L’ultima uscita di Salvini sull’aborto è stata abbastanza meritevole di censura nel parlare di “stili di vita sbagliati” e di “non cittadine”. Tuttavia ha sollevato un punto importante: è giusto che tutti paghino per le scelte individuali?
Personalmente sono da tempo per un modello sanitario ispirato a quello Bismarck che, a mio parere, è un buon compromesso tra l’intervento statale per garantire a più persone possibile la sanità e la libertà del mercato, se fatto bene.
Nel mio modello ideale, tuttavia, l’accesso alla libertà di scelta è garantito non solo ai lavoratori – come accade in alcuni modelli Bismarck – ma a tutti tramite un voucher (qui un modello in cui lo Stato paga un voucher annuo di 1’000€ a ogni cittadino per il welfare – altrimenti solo comunale – per farvi capire l’impatto sui conti pubblici). E il principale beneficio etico di tale modello è una maggiore responsabilizzazione, sia sanitaria – un’assicurazione ha beneficio nel favorire stili di vita sani – sia finanziaria – lasciare la possibilità di scegliere alle persone in quali settori assicurarsi e in quali no (magari con delle franchigie) è un’idea obiettivamente interessante e che riduce il peso collettivo di scelte individuali quali compiere sport pericolosi.
E se applicassimo lo stesso principio all’aborto volontario? Una donna sarebbe libera di scegliere nella sua assicurazione se vuole essere coperta per l’aborto o no. Vediamo un po’ di numeri.
In Italia un aborto chirurgico costa di media al SSN sui 1500€. È tanto, visto che i privati di solito lo fanno pagare sul migliaio e in Austria – dove non è passato dalla mutua – costa sui 600€, ma fingiamo che sia un prezzo giusto.
In Italia ci sono circa 80’000 IVG l’anno. Sono circa 120 milioni di Euro l’anno. Le donne in età fertile, in Italia, sono circa 7 milioni. Con una semplice divisione possiamo sapere che l’assicurazione per l’aborto costerebbe dai 17€ l’anno in caso tutte aderiscano a 24€ in caso in cui ben due milioni vi rinuncino. Il tutto senza nemmeno immaginare la possibilità che le persone scelgano di contribuire volontariamente all’assicurazione aborto. Se 10 milioni di italiani scegliessero di sostenere tale assicurazione il suo costo sarebbe di 1€ al mese per sottoscrittore.
Con somme del genere, diciamocelo, la scelta di non aderire è una scelta etica ben ragionata, specie perché sicuramente – e potrebbe essere un requisito legale – esisterebbero welfare per chi veramente non può permetterselo.

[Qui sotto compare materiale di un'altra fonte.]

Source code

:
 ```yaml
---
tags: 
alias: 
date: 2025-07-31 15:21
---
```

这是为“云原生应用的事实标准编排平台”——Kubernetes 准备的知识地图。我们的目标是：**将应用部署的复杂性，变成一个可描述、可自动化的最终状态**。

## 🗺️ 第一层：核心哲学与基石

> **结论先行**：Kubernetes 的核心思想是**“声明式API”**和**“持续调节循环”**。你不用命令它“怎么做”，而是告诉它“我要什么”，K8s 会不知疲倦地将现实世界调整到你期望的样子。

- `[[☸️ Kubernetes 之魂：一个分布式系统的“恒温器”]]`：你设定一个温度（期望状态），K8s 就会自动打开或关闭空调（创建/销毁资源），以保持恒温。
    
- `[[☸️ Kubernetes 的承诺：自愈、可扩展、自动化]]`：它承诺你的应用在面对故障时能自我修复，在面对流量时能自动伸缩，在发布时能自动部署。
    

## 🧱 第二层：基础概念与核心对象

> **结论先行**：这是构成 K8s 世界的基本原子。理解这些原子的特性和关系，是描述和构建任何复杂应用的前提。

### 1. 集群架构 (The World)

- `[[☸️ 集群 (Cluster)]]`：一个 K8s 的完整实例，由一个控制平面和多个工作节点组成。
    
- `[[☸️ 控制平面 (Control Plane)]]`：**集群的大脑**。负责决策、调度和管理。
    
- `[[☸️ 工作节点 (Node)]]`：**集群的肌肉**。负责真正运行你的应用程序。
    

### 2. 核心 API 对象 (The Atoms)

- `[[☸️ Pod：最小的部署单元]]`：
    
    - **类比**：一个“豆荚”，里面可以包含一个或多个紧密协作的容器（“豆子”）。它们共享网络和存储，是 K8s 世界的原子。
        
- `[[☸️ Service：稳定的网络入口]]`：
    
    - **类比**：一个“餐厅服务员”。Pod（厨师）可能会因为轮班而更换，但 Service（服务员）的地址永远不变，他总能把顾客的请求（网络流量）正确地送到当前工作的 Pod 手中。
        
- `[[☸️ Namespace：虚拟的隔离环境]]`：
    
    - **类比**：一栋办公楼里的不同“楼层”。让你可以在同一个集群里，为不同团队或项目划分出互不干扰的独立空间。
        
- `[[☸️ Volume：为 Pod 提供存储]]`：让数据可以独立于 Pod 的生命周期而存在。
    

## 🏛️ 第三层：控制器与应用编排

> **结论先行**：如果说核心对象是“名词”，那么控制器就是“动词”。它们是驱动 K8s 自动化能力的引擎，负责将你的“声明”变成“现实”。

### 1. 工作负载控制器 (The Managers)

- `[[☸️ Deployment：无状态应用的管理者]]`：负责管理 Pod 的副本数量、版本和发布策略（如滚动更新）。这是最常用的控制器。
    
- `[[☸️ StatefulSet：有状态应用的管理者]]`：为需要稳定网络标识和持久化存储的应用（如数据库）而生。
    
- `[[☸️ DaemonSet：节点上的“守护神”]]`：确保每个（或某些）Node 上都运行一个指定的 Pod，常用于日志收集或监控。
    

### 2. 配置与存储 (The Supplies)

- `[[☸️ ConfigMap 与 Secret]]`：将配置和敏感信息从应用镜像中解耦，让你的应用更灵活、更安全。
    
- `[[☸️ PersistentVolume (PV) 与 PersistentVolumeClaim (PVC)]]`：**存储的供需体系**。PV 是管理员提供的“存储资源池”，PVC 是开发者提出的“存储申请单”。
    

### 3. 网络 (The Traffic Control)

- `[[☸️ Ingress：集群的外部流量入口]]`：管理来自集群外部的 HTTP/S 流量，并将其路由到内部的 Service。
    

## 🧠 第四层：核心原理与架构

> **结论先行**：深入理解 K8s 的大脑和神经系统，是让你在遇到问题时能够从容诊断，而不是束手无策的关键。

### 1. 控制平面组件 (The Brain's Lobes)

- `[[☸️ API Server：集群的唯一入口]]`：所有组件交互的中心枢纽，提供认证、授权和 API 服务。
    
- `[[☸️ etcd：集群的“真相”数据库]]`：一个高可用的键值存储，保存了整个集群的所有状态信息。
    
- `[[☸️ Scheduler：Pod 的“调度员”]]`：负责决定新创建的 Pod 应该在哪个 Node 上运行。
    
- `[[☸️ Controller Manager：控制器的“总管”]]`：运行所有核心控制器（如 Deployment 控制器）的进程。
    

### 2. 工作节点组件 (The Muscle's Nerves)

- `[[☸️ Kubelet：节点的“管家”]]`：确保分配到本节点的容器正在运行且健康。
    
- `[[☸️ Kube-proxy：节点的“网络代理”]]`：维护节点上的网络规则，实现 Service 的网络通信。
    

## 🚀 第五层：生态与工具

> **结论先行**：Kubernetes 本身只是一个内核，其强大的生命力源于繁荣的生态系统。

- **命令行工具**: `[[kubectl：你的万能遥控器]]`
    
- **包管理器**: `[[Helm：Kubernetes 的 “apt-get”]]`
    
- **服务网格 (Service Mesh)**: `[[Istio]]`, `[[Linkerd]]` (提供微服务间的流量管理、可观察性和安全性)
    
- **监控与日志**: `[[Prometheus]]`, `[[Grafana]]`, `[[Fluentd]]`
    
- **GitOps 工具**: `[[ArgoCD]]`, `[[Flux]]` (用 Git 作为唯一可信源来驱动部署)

Pensateci: Non si potrebbe più usare l’argomento “l’aborto lo pagano tutti ma lo usano pochi” perché l’aborto sarebbe pagato formalmente dalle assicurazioni. Vorrebbe dire di fatto rafforzare la posizione sociale dell’IVG riducendo le critiche contro di essa.

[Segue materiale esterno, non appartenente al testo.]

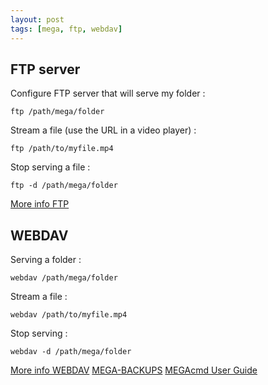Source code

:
 ```yaml
---
layout: post
tags: [mega, ftp, webdav]
---
```

## FTP server

Configure FTP server that will serve my folder :

```
ftp /path/mega/folder
```

Stream a file (use the URL in a video player) :

```
ftp /path/to/myfile.mp4
```

Stop serving a file :

```
ftp -d /path/mega/folder
```

[More info FTP](https://github.com/meganz/MEGAcmd/blob/master/contrib/docs/FTP.md)

## WEBDAV

Serving a folder :

```
webdav /path/mega/folder
```

Stream a file :

```
webdav /path/to/myfile.mp4
```

Stop serving :

```
webdav -d /path/mega/folder
```

[More info WEBDAV](https://github.com/meganz/MEGAcmd/blob/master/contrib/docs/WEBDAV.md) [MEGA-BACKUPS](https://github.com/meganz/MEGAcmd/blob/master/contrib/docs/BACKUPS.md) [MEGAcmd User Guide](https://github.com/meganz/MEGAcmd/blob/master/UserGuide.md)

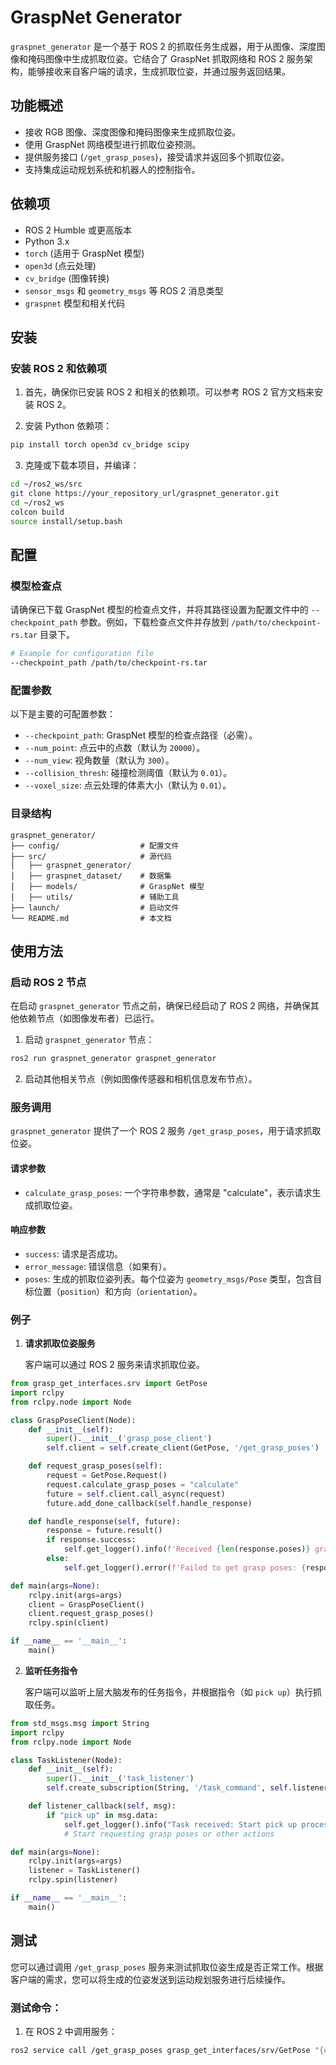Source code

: # GraspNet Generator

`graspnet_generator` 是一个基于 ROS 2 的抓取任务生成器，用于从图像、深度图像和掩码图像中生成抓取位姿。它结合了 GraspNet 抓取网络和 ROS 2 服务架构，能够接收来自客户端的请求，生成抓取位姿，并通过服务返回结果。

## 功能概述

- 接收 RGB 图像、深度图像和掩码图像来生成抓取位姿。
- 使用 GraspNet 网络模型进行抓取位姿预测。
- 提供服务接口 (`/get_grasp_poses`)，接受请求并返回多个抓取位姿。
- 支持集成运动规划系统和机器人的控制指令。

## 依赖项

- ROS 2 Humble 或更高版本
- Python 3.x
- `torch` (适用于 GraspNet 模型)
- `open3d` (点云处理)
- `cv_bridge` (图像转换)
- `sensor_msgs` 和 `geometry_msgs` 等 ROS 2 消息类型
- `graspnet` 模型和相关代码

## 安装

### 安装 ROS 2 和依赖项

1. 首先，确保你已安装 ROS 2 和相关的依赖项。可以参考 ROS 2 官方文档来安装 ROS 2。
   
2. 安装 Python 依赖项：

```bash
pip install torch open3d cv_bridge scipy
```

3. 克隆或下载本项目，并编译：

```bash
cd ~/ros2_ws/src
git clone https://your_repository_url/graspnet_generator.git
cd ~/ros2_ws
colcon build
source install/setup.bash
```

## 配置

### 模型检查点

请确保已下载 GraspNet 模型的检查点文件，并将其路径设置为配置文件中的 `--checkpoint_path` 参数。例如，下载检查点文件并存放到 `/path/to/checkpoint-rs.tar` 目录下。

```bash
# Example for configuration file
--checkpoint_path /path/to/checkpoint-rs.tar
```

### 配置参数

以下是主要的可配置参数：

- `--checkpoint_path`: GraspNet 模型的检查点路径（必需）。
- `--num_point`: 点云中的点数（默认为 `20000`）。
- `--num_view`: 视角数量（默认为 `300`）。
- `--collision_thresh`: 碰撞检测阈值（默认为 `0.01`）。
- `--voxel_size`: 点云处理的体素大小（默认为 `0.01`）。

### 目录结构

```
graspnet_generator/
├── config/                  # 配置文件
├── src/                     # 源代码
│   ├── graspnet_generator/
│   ├── graspnet_dataset/    # 数据集
│   ├── models/              # GraspNet 模型
│   ├── utils/               # 辅助工具
├── launch/                  # 启动文件
└── README.md                # 本文档
```

## 使用方法

### 启动 ROS 2 节点

在启动 `graspnet_generator` 节点之前，确保已经启动了 ROS 2 网络，并确保其他依赖节点（如图像发布者）已运行。

1. 启动 `graspnet_generator` 节点：

```bash
ros2 run graspnet_generator graspnet_generator
```

2. 启动其他相关节点（例如图像传感器和相机信息发布节点）。

### 服务调用

`graspnet_generator` 提供了一个 ROS 2 服务 `/get_grasp_poses`，用于请求抓取位姿。

#### 请求参数

- `calculate_grasp_poses`: 一个字符串参数，通常是 "calculate"，表示请求生成抓取位姿。

#### 响应参数

- `success`: 请求是否成功。
- `error_message`: 错误信息（如果有）。
- `poses`: 生成的抓取位姿列表。每个位姿为 `geometry_msgs/Pose` 类型，包含目标位置（`position`）和方向（`orientation`）。

### 例子

1. **请求抓取位姿服务**

   客户端可以通过 ROS 2 服务来请求抓取位姿。

```python
from grasp_get_interfaces.srv import GetPose
import rclpy
from rclpy.node import Node

class GraspPoseClient(Node):
    def __init__(self):
        super().__init__('grasp_pose_client')
        self.client = self.create_client(GetPose, '/get_grasp_poses')

    def request_grasp_poses(self):
        request = GetPose.Request()
        request.calculate_grasp_poses = "calculate"
        future = self.client.call_async(request)
        future.add_done_callback(self.handle_response)

    def handle_response(self, future):
        response = future.result()
        if response.success:
            self.get_logger().info(f'Received {len(response.poses)} grasp poses.')
        else:
            self.get_logger().error(f'Failed to get grasp poses: {response.error_message}')

def main(args=None):
    rclpy.init(args=args)
    client = GraspPoseClient()
    client.request_grasp_poses()
    rclpy.spin(client)

if __name__ == '__main__':
    main()
```

2. **监听任务指令**

   客户端可以监听上层大脑发布的任务指令，并根据指令（如 `pick up`）执行抓取任务。

```python
from std_msgs.msg import String
import rclpy
from rclpy.node import Node

class TaskListener(Node):
    def __init__(self):
        super().__init__('task_listener')
        self.create_subscription(String, '/task_command', self.listener_callback, 10)

    def listener_callback(self, msg):
        if "pick up" in msg.data:
            self.get_logger().info("Task received: Start pick up process")
            # Start requesting grasp poses or other actions

def main(args=None):
    rclpy.init(args=args)
    listener = TaskListener()
    rclpy.spin(listener)

if __name__ == '__main__':
    main()
```

## 测试

您可以通过调用 `/get_grasp_poses` 服务来测试抓取位姿生成是否正常工作。根据客户端的需求，您可以将生成的位姿发送到运动规划服务进行后续操作。

### 测试命令：

1. 在 ROS 2 中调用服务：

```bash
ros2 service call /get_grasp_poses grasp_get_interfaces/srv/GetPose "{calculate_grasp_poses: 'calculate'}"
```

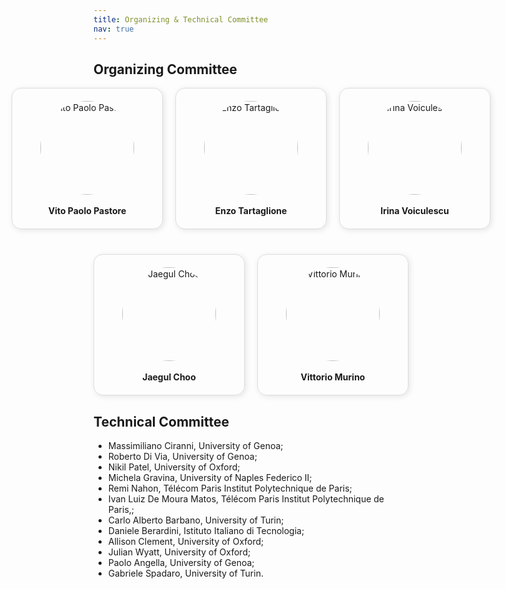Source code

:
 ```yaml
---
title: Organizing & Technical Committee
nav: true
---
```


## Organizing Committee

<div style="display: flex; justify-content: center; flex-wrap: wrap; text-align: center; gap: 20px;">

<!-- Row 1: 3 members -->
<div style="display: flex; justify-content: center; flex-basis: 100%; gap: 20px;">

<div style="flex: 1; min-width: 200px; max-width: 250px; padding: 20px; border: 1px solid #ddd; border-radius: 15px; box-shadow: 2px 2px 10px rgba(0,0,0,0.1);">
<a href="https://vitopaolopastore.github.io" style="text-decoration: none; color: inherit;">
<img src="https://vitopaolopastore.github.io/images/bio-photo.png" alt="Vito Paolo Pastore" width="150" height="150" style="border-radius: 50%;">
<br><br>
<strong>Vito Paolo Pastore</strong>
</a>
</div>

<div style="flex: 1; min-width: 200px; max-width: 250px; padding: 20px; border: 1px solid #ddd; border-radius: 15px; box-shadow: 2px 2px 10px rgba(0,0,0,0.1);">
<a href="https://enzotarta.github.io/" style="text-decoration: none; color: inherit;">
<img src="https://enzotarta.github.io/assets/img/foto_recentequadrata.png" alt="Enzo Tartaglione" width="150" height="150" style="border-radius: 50%;">
<br><br>
<strong>Enzo Tartaglione</strong>
</a>
</div>

<div style="flex: 1; min-width: 200px; max-width: 250px; padding: 20px; border: 1px solid #ddd; border-radius: 15px; box-shadow: 2px 2px 10px rgba(0,0,0,0.1);">
<a href="https://www.cs.ox.ac.uk/people/irina.voiculescu/" style="text-decoration: none; color: inherit;">
<img src="https://www.cs.ox.ac.uk/files/14681//irina20240317.jpg" alt="Irina Voiculescu" width="150" height="150" style="border-radius: 50%;">
<br><br>
<strong>Irina Voiculescu</strong>
</a>
</div>

</div>

<!-- Row 2: 2 members -->
<div style="display: flex; justify-content: center; flex-basis: 100%; gap: 20px; margin-top: 20px;">

<div style="flex: 1; min-width: 200px; max-width: 250px; padding: 20px; border: 1px solid #ddd; border-radius: 15px; box-shadow: 2px 2px 10px rgba(0,0,0,0.1);">
<a href="https://sites.google.com/site/jaegulchoo/" style="text-decoration: none; color: inherit;">
<img src="https://scholar.googleusercontent.com/citations?view_op=medium_photo&user=GHJYsLEAAAAJ&citpid=7" alt="Jaegul Choo" width="150" height="150" style="border-radius: 50%;">
<br><br>
<strong>Jaegul Choo</strong>
</a>
</div>

<div style="flex: 1; min-width: 200px; max-width: 250px; padding: 20px; border: 1px solid #ddd; border-radius: 15px; box-shadow: 2px 2px 10px rgba(0,0,0,0.1);">
<a href="https://www.vittoriomurino.com/" style="text-decoration: none; color: inherit;">
<img src="https://www.vittoriomurino.com/wp-content/uploads/2023/07/cropped-Vitto2b-300dpi_edited.webp" alt="Vittorio Murino" width="150" height="150" style="border-radius: 50%;">
<br><br>
<strong>Vittorio Murino</strong>
</a>
</div>
</div>

</div>

## Technical Committee

- Massimiliano Ciranni, University of Genoa;
- Roberto Di Via, University of Genoa;
- Nikil Patel, University of Oxford;
- Michela Gravina, University of Naples Federico II;
- Remi Nahon, Télécom Paris Institut Polytechnique de Paris;
- Ivan Luiz De Moura Matos, Télécom Paris Institut Polytechnique de Paris,;
- Carlo Alberto Barbano, University of Turin;
- Daniele Berardini, Istituto Italiano di Tecnologia;
- Allison Clement, University of Oxford;
- Julian Wyatt, University of Oxford;
- Paolo Angella, University of Genoa;
- Gabriele Spadaro, University of Turin.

E se, come qualcuno con cui ho parlato, crede che sia un provvedimento troppo punitivo, beh, lo invito a ricredersi! Si tratta solo di un’applicazione del sistema Bismarck – che sia chiaro io introdurrei in generale – e riguarderebbe solo l’aborto volontario, non quello terapeutico o in casi eccezionali. E non è mica una cosa che mi sono sognato di notte: In Austria gli aborti volontari si pagano (e infatti costano meno che qui), in Germania si pagano – le assicurazioni pagano solo in caso di violenza o pericolo di vita – e idem in Repubblica Ceca, dove l’aborto può costare anche soli 300€.

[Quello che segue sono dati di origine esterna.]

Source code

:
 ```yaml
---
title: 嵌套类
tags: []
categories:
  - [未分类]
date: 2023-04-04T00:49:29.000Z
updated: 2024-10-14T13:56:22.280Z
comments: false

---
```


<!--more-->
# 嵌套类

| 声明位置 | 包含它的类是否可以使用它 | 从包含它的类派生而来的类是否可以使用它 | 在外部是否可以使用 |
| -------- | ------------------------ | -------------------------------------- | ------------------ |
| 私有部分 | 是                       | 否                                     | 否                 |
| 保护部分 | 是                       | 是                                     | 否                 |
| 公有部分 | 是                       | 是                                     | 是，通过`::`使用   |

Si tratta, in pratica, di un’applicazione del modello svizzero. Infatti in Svizzera ogni donna di default paga l’assicurazione per poter accedere all’aborto volontario. Se vuole può rinunciare a questa copertura. Un modello che non cambierebbe praticamente nulla per le donne che vogliono poter, a un punto o l’altro della propria vita, accedere all’IVG, se non che vedrebbero esplicitamente un prelievo che prima veniva fatto implicitamente tramite tassazione, ma che zittirebbe la gran parte delle critiche sull’aborto.